Even if the US had not pursued such steps, described by US Secretary of State Hillary Clinton at one point as aiming to impose “crippling” sanctions on Tehran, it is not clear that Iran would anyway have agreed to negotiate – or could have, considering Iran’s own political infighting.

“The US undertook its engagement strategy with Iran with the clear conviction that it would fail [while] preparing (and disseminating in private) an alternative pressure strategy. This is the most serious indictment of all,” writes Gary Sick, an Iran expert at Columbia University, in his blog about the WikiLeaks documents.

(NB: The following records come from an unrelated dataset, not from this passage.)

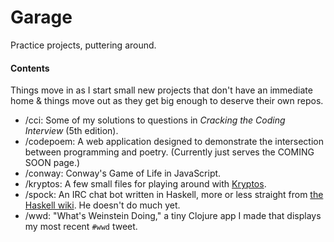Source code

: Garage
======
Practice projects, puttering around.

#### Contents

Things move in as I start small new projects that don't have an immediate home & things move out as they get big enough to deserve their own repos.

* /cci: Some of my solutions to questions in _Cracking the Coding Interview_ (5th edition).
* /codepoem: A web application designed to demonstrate the intersection between programming and poetry. (Currently just serves the COMING SOON page.)
* /conway: Conway's Game of Life in JavaScript.
* /kryptos: A few small files for playing around with [Kryptos](http://en.wikipedia.org/wiki/Kryptos).
* /spock: An IRC chat bot written in Haskell, more or less straight from [the Haskell wiki](http://www.haskell.org/haskellwiki/Roll_your_own_IRC_bot). He doesn't do much yet.
* /wwd: "What's Weinstein Doing," a tiny Clojure app I made that displays my most recent `#wwd` tweet.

“Iran could hardly have been unaware of all this, so the chance that they would respond favorably – even before the contested election in June 2009 and the brutal crackdown that followed – was essentially zero,” says Dr. Sick. Iran repeatedly accused America, along with Britain and Israel, of orchestrating the massive street protests in the wake of the 2009 election.

“The only conclusion I can draw from this is that Obama was never sincere about his engagement strategy,” adds Sick, who was the chief White House aide on Iran during the 1979 Islamic revolution and hostage crisis. “It has yet to be tried.”

Long before the WikiLeaks release, Iran frequently stated its belief that the US was not serious in talking to the Islamic Republic over its nuclear program, or any other issue.